[Plain-text document sources]
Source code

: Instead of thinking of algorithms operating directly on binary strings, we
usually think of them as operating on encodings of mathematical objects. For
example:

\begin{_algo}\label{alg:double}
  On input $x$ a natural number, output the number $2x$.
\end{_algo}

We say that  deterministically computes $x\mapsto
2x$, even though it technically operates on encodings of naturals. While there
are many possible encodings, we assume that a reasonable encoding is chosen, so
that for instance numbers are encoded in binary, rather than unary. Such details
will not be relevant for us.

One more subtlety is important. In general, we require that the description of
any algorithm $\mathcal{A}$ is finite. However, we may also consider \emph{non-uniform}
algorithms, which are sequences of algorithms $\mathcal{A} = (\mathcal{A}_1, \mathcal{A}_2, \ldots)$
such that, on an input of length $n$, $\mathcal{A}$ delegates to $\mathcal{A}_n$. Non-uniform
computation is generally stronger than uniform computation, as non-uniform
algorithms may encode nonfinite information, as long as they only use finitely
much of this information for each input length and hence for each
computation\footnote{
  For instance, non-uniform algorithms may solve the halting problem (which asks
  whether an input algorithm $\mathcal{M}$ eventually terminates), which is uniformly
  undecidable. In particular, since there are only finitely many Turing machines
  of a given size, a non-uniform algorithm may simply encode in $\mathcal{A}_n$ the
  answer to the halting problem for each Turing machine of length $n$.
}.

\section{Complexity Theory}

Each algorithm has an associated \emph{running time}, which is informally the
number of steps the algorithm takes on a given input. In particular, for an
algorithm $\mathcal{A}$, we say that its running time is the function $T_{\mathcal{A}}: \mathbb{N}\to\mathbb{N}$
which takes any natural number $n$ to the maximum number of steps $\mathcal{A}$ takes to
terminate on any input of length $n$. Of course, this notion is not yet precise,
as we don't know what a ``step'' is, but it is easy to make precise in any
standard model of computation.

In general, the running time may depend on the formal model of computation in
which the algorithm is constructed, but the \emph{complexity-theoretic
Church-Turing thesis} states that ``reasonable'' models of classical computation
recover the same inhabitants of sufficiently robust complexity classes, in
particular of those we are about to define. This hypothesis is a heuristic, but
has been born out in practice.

** Requirement **
Your answer should be a single number, namely how many lines of the data above hold "particular".

** Task response **
3